Disgusted by the fact the IA was going after him instead of chasing the crooks in his department, Dougan left the force. Soon after, he launched his website, PBSOTalk.com, a forum where individuals could leave anonymous tips on law enforcement corruption and misconduct in Florida.
The ex-cop admits that the issue of the excessive use of force against minorities is a common problem, and not just in Palm Beach County. "It happens quite a bit in police work in the United States," Dougan says. "I'm actually very surprised by how calm the police officers are here [in Russia]. In the US, it seems like once you give somebody some authority, it goes to their heads and they just act like complete fools, and that happens more often than not in the police force."

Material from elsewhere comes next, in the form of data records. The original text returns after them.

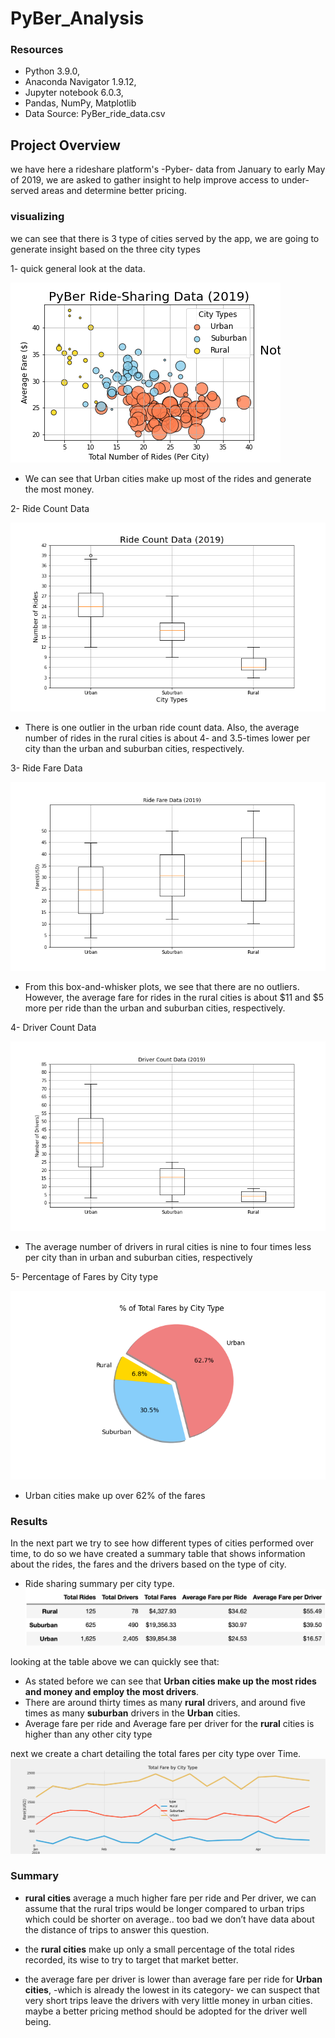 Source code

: # PyBer_Analysis

### Resources
* Python 3.9.0, 
* Anaconda Navigator 1.9.12,
* Jupyter notebook 6.0.3,
* Pandas, NumPy, Matplotlib
* Data Source: PyBer_ride_data.csv

## Project Overview

we have here a rideshare platform's -Pyber- data from January to early May of 2019, we are asked to gather insight to help improve access to under-served areas and determine better pricing. 

### visualizing

we can see that there is 3 type of cities served by the app, we are going to generate insight based on the three city types

1- quick general look at the data.

![picture](analysis/Fig1.png)

* We can see that Urban cities make up most of the rides and generate the most money.

2- Ride Count Data

![picture](analysis/Fig2.png)

* There is one outlier in the urban ride count data. Also, the average number of rides in the rural cities is about 4- and 3.5-times lower per city than the urban and suburban cities, respectively.

3- Ride Fare Data

![picture](analysis/Fig3.png)

* From this box-and-whisker plots, we see that there are no outliers. However, the average fare for rides in the rural cities is about $11 and $5 more per ride than the urban and suburban cities, respectively. 

4- Driver Count Data

![picture](analysis/Fig4.png)

* The average number of drivers in rural cities is nine to four times less per city than in urban and suburban cities, respectively

5- Percentage of Fares by City type

![picture](analysis/Fig5.png)

* Urban cities make up over 62% of the fares

### Results

In the next part we try to see how different types of cities performed over time,
to do so we have created a summary table that shows information about the rides, the fares and the drivers based on the type of city.

* Ride sharing summary per city type.
![picture](analysis/p1.png)

looking at the table above we can quickly see that:

- As stated before we can see that **Urban cities make up the most rides and money and employ the most drivers**.
- There are around thirty times as many **rural** drivers, and around five times as many **suburban** drivers in the **Urban** cities.
- Average fare per ride and Average fare per driver for the **rural** cities is higher than any other city type

next we create a chart detailing the total fares per city type over Time.
![picture](analysis/PyBer_fare_summary.png)

### Summary

* **rural cities** average a much higher fare per ride and Per driver, we can assume that the rural trips would be longer compared to urban trips which could be shorter on average.. too bad we don’t have data about the distance of trips to answer this question.

* the **rural cities** make up only a small percentage of the total rides recorded, its wise to try to target that market better.

* the average fare per driver is lower than average fare per ride for **Urban cities**, -which is already the lowest in its category- we can suspect that very short trips leave the drivers with very little money in urban cities. maybe a better pricing method should be adopted for the driver well being.

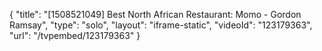 {
    "title": "[1508521049] Best North African Restaurant: Momo - Gordon Ramsay",
    "type": "solo",
    "layout": "iframe-static",
    "videoId": "123179363",
    "url": "\/tvpembed\/123179363"
} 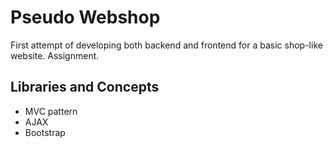 # Pseudo Webshop 
First attempt of developing both backend and frontend for a basic shop-like website.
Assignment. 

## Libraries and Concepts
* MVC pattern
* AJAX
* Bootstrap


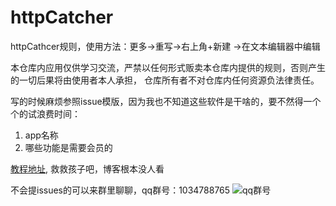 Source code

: # httpCatcher
httpCathcer规则，使用方法：更多->重写->右上角+新建 ->在文本编辑器中编辑

本仓库内应用仅供学习交流，严禁以任何形式贩卖本仓库内提供的规则，否则产生的一切后果将由使用者本人承担， 仓库所有者不对仓库内任何资源负法律责任。

写的时候麻烦参照issue模版，因为我也不知道这些软件是干啥的，要不然得一个个的试浪费时间：
1. app名称
2. 哪些功能是需要会员的

[教程地址](https://blog.930113.xyz), 救救孩子吧，博客根本没人看

不会提issues的可以来群里聊聊，qq群号：1034788765
![qq群号](https://s1.ax1x.com/2020/05/16/Yyo0vd.jpg)
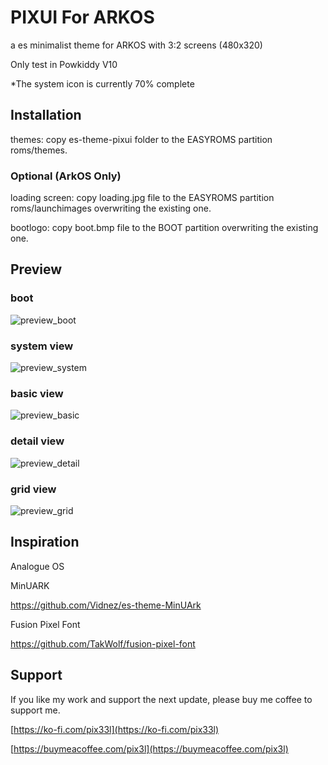 # PIXUI For ARKOS

a es minimalist theme for ARKOS with 3:2 screens (480x320)

Only test in Powkiddy V10

*The system icon is currently 70% complete


## Installation

themes: copy es-theme-pixui folder to the EASYROMS partition roms/themes.

### Optional (ArkOS Only)

loading screen: copy loading.jpg file to the EASYROMS partition roms/launchimages overwriting the existing one.

bootlogo: copy boot.bmp file to the BOOT partition overwriting the existing one.


## Preview

### boot

![preview_boot](https://pix3l.me/wp-content/uploads/2024/10/pixui-boot.jpg)

### system view

![preview_system](https://pix3l.me/wp-content/uploads/2024/10/pixui-system.jpg)

### basic view

![preview_basic](https://pix3l.me/wp-content/uploads/2024/10/pixui-basic.jpg)

### detail view

![preview_detail](https://pix3l.me/wp-content/uploads/2024/10/pixui-detail.jpg)

### grid view

![preview_grid](https://pix3l.me/wp-content/uploads/2024/10/pixui-grid.jpg)


## Inspiration

Analogue OS

MinUARK

https://github.com/Vidnez/es-theme-MinUArk

Fusion Pixel Font

https://github.com/TakWolf/fusion-pixel-font


## Support

If you like my work and support the next update, please buy me coffee to support me.

[https://ko-fi.com/pix33l](https://ko-fi.com/pix33l)

[https://buymeacoffee.com/pix3l](https://buymeacoffee.com/pix3l)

According to Dougan, he began running into these sorts of ethical issues shortly after joining the force. "The problem is an incredibly difficult one to fix. I first started realizing how bad it was shortly after becoming a cop. But the system is never going to be fixed, because anyone who speaks out is labeled a troublemaker, and they find a reason to fire them."
At the same time, the former police officer stresses that the collusion between police and the legal system in covering up misconduct and going after whistleblowers is especially bad in Palm Beach. They call it 'Corruption County' because it is so corrupt in that place. Everyone's doing favors for everyone; everyone's committing crimes - I'm talking about the leadership - and everyone's hiding all the crimes for everyone else. It's just like nothing you've ever seen.
The Price of Whistleblowing - Soon after starting his website, Dougan was slapped with a criminal investigation by the Sheriff's Office.
"They wanted to find out who was leaking information to my website about some of the stuff we were exposing," the cop-turned-whistleblower recalls. The leaked information would end up exposing some major crimes by law enforcement. "We're talking sexual assaults being covered up, even murder, and it was all making its way to my website," Dougan says.
The corruption went up to the very top, he stresses. This included a tip on his website which led Dougan to unearth damaging information about Palm Beach County Sheriff Ric Bradshaw, who was implicated for using public money to wine and dine campaign contributors, some of whom had ties to organized crime, at lavish steakhouses.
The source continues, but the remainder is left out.